Required action: Go to the line holding "Les étudiants remarqueront" in the entries below and write out exactly every line down to and including the line holding "(Bolivarian Republic of)".

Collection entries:
_ _ _

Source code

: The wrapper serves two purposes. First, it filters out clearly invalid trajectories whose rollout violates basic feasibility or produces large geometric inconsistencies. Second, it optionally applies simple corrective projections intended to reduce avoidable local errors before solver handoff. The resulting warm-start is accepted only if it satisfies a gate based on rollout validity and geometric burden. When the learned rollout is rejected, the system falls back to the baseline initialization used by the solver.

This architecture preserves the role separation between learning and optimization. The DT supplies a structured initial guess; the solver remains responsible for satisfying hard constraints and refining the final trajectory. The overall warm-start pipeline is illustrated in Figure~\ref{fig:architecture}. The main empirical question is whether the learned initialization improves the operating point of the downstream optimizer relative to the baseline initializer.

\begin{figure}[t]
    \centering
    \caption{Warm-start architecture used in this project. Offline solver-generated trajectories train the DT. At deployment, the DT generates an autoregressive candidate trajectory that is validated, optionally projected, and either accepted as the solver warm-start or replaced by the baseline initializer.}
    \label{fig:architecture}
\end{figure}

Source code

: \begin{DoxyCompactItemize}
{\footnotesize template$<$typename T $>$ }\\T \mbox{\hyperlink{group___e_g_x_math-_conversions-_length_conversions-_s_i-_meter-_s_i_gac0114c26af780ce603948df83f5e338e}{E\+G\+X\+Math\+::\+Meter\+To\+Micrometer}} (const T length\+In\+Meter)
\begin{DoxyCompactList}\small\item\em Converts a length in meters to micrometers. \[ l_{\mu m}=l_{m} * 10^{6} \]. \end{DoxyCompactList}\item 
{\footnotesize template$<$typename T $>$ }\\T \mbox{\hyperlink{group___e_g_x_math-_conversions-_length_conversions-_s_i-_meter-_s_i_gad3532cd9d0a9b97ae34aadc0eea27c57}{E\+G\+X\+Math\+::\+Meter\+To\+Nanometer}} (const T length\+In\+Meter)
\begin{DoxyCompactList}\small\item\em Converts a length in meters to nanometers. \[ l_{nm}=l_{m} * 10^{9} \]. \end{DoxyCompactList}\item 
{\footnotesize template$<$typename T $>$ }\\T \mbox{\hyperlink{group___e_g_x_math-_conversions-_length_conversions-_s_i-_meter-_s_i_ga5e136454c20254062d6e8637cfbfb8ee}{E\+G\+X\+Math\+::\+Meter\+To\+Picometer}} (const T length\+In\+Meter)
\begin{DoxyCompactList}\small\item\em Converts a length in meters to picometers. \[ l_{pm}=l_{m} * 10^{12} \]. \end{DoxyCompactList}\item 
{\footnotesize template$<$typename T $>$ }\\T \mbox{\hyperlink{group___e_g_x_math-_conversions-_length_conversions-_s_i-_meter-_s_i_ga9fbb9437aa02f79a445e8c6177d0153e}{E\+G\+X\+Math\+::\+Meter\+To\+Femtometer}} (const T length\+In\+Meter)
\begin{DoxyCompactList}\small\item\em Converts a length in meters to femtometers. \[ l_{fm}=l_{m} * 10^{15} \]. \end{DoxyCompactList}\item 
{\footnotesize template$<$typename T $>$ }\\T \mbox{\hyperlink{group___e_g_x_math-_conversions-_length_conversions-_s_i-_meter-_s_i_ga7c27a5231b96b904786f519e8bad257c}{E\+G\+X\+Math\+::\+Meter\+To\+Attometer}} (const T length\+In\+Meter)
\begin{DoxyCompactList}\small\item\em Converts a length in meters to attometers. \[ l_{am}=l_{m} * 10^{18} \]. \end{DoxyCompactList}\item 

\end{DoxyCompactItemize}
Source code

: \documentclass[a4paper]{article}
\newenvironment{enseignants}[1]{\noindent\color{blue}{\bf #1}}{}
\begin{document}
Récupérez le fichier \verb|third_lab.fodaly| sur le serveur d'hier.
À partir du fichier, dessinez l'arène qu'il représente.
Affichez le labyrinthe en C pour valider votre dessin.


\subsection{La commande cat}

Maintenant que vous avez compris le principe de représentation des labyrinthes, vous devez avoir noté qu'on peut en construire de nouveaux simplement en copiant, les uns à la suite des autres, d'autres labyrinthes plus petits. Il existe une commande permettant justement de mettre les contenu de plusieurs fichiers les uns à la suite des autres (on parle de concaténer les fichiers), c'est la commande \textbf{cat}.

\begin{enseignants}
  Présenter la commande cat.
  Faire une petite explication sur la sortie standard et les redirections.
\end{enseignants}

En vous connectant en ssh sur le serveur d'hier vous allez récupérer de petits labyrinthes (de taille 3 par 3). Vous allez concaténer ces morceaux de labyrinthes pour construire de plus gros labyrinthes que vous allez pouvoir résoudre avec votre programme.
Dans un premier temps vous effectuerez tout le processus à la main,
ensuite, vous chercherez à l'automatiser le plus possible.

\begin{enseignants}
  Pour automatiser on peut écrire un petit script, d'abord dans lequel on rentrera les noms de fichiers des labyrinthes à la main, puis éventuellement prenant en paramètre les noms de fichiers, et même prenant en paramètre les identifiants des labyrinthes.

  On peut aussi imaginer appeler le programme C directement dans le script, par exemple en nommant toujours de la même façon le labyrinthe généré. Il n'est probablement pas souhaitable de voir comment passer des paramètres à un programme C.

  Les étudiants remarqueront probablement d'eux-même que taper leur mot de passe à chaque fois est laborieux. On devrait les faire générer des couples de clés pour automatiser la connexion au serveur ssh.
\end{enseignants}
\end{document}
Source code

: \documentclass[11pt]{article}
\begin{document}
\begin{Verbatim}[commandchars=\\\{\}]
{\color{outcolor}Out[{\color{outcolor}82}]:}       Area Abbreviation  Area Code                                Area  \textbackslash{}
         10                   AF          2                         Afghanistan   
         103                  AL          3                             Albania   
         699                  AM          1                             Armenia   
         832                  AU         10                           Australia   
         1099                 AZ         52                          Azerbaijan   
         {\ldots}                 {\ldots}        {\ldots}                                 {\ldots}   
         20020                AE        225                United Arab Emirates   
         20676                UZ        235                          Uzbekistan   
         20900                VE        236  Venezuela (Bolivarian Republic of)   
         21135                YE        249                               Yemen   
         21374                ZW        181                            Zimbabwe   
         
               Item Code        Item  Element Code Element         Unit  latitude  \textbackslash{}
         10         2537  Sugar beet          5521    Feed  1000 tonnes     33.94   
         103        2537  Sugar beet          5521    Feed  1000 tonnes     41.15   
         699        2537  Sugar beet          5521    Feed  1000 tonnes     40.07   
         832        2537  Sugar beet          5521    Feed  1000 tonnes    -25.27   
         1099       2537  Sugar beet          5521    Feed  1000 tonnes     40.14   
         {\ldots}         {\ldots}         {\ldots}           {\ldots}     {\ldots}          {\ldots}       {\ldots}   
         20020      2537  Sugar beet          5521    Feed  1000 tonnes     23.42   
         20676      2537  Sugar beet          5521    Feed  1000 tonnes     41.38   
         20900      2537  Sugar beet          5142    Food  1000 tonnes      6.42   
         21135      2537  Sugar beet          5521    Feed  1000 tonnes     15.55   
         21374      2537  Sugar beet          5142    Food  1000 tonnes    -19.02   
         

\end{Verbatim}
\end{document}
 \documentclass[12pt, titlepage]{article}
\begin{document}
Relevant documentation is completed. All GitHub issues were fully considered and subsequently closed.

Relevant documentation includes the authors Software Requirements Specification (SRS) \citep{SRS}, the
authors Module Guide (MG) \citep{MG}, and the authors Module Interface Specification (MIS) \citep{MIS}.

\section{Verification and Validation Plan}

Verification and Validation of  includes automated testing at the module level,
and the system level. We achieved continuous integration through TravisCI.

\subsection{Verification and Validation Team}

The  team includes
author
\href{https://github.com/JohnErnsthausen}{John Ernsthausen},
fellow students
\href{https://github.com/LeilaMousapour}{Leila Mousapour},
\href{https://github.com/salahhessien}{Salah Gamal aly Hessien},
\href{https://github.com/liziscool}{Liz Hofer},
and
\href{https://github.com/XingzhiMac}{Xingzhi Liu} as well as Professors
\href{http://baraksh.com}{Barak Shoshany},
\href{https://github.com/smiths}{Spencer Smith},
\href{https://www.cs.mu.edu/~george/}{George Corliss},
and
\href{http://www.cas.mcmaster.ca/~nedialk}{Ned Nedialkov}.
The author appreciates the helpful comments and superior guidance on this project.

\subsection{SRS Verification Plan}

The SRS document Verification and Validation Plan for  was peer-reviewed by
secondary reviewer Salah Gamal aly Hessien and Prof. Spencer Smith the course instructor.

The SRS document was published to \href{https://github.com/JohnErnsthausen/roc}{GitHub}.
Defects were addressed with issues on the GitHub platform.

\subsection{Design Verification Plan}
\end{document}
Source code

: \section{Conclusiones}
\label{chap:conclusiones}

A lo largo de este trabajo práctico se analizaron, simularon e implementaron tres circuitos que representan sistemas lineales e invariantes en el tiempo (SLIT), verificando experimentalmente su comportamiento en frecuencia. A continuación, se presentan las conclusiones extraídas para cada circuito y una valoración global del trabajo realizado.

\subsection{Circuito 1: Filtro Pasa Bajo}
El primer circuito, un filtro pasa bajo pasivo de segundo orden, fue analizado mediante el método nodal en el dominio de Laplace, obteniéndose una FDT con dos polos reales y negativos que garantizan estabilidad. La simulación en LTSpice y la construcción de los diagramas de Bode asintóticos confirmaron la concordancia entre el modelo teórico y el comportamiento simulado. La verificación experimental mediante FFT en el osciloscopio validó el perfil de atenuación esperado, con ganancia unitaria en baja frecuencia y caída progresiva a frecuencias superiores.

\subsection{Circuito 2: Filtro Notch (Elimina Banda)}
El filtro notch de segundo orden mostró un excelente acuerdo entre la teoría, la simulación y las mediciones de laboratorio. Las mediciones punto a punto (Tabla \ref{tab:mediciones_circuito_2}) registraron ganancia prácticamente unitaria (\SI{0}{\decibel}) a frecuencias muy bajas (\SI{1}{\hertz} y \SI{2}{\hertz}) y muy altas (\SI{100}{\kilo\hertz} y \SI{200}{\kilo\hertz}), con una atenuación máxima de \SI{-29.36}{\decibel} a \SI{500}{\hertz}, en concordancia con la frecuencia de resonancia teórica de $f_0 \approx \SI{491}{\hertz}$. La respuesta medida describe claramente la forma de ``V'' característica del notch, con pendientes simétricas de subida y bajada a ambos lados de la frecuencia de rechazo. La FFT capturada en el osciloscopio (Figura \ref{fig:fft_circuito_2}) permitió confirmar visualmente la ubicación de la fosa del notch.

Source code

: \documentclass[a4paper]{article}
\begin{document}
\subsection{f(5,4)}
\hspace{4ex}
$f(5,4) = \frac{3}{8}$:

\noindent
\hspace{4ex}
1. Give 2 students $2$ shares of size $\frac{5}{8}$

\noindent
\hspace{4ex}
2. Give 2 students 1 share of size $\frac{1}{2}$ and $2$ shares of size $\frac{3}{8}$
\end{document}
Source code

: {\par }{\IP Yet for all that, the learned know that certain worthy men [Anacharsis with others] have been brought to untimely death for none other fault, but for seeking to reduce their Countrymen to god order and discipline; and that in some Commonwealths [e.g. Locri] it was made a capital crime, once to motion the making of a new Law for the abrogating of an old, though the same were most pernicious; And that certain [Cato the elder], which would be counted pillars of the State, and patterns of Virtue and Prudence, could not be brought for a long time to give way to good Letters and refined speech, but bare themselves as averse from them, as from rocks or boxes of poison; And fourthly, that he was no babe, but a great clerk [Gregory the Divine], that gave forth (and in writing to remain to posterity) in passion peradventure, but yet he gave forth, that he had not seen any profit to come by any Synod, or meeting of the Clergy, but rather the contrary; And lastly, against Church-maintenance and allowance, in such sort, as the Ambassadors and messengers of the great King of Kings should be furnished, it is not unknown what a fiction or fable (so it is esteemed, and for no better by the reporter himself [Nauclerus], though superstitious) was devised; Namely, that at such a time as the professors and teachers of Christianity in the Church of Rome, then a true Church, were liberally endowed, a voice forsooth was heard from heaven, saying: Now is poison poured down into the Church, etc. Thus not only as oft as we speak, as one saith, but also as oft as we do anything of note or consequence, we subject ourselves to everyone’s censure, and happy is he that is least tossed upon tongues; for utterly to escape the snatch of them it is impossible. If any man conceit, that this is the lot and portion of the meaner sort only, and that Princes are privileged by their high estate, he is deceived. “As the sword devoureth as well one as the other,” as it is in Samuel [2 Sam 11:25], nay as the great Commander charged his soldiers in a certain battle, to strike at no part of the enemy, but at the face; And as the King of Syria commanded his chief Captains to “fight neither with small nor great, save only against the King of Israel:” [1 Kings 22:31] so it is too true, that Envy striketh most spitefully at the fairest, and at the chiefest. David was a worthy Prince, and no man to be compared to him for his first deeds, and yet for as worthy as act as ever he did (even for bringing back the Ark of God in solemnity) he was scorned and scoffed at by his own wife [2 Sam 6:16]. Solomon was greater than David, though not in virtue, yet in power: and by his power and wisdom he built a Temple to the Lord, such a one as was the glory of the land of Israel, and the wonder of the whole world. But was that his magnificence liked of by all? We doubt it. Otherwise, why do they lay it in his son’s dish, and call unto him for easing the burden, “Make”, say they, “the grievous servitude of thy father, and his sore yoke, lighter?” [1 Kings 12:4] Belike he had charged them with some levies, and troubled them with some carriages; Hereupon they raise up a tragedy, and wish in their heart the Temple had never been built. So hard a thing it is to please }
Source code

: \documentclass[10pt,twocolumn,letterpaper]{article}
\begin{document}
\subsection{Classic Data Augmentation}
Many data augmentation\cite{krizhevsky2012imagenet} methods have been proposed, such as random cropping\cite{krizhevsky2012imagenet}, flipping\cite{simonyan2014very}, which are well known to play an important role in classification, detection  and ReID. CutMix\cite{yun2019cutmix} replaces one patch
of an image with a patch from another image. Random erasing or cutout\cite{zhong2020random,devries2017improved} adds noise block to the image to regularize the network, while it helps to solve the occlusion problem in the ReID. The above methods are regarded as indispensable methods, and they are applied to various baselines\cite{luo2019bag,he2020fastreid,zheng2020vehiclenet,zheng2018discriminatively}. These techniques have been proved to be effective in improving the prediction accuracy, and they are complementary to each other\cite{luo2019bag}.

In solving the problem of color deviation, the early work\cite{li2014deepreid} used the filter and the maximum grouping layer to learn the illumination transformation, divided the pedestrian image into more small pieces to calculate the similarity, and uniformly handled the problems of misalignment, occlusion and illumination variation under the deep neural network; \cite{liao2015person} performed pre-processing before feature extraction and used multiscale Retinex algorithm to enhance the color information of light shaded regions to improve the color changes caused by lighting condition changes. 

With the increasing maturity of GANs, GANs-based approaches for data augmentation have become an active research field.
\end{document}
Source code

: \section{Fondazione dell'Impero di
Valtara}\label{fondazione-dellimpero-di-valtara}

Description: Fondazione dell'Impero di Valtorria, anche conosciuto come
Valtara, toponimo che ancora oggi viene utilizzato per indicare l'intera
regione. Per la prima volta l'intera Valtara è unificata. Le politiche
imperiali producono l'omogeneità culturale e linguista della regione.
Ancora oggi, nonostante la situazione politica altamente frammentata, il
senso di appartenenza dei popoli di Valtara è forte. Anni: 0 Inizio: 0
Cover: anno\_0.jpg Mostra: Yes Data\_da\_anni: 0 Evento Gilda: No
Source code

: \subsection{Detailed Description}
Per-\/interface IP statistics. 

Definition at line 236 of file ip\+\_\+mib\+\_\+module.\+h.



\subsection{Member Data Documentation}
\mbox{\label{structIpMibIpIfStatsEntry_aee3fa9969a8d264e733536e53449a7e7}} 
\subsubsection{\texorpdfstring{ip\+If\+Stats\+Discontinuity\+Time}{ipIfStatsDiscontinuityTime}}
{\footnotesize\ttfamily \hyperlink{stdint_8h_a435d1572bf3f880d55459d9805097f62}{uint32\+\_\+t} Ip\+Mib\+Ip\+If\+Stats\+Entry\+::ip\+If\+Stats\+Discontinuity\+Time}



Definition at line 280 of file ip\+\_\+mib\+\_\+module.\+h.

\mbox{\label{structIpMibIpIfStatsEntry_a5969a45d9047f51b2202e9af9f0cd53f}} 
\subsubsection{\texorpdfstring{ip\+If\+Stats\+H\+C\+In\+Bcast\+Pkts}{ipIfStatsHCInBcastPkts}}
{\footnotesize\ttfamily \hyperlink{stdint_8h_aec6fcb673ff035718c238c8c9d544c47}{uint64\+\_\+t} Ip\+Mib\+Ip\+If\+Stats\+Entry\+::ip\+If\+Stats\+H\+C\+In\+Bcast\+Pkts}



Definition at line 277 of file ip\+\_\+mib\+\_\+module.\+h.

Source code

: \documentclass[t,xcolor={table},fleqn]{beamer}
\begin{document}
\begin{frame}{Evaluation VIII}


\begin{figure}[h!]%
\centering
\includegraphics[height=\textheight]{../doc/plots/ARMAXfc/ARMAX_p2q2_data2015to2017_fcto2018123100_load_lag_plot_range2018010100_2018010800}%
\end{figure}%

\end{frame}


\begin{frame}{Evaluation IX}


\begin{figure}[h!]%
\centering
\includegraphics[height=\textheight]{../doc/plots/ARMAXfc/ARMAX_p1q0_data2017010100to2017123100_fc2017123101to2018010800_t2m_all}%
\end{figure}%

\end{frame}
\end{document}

_ _ _

Solution:
  Les étudiants remarqueront probablement d'eux-même que taper leur mot de passe à chaque fois est laborieux. On devrait les faire générer des couples de clés pour automatiser la connexion au serveur ssh.
\end{enseignants}
\end{document}
Source code

: \documentclass[11pt]{article}
\begin{document}
\begin{Verbatim}[commandchars=\\\{\}]
{\color{outcolor}Out[{\color{outcolor}82}]:}       Area Abbreviation  Area Code                                Area  \textbackslash{}
         10                   AF          2                         Afghanistan   
         103                  AL          3                             Albania   
         699                  AM          1                             Armenia   
         832                  AU         10                           Australia   
         1099                 AZ         52                          Azerbaijan   
         {\ldots}                 {\ldots}        {\ldots}                                 {\ldots}   
         20020                AE        225                United Arab Emirates   
         20676                UZ        235                          Uzbekistan   
         20900                VE        236  Venezuela (Bolivarian Republic of)   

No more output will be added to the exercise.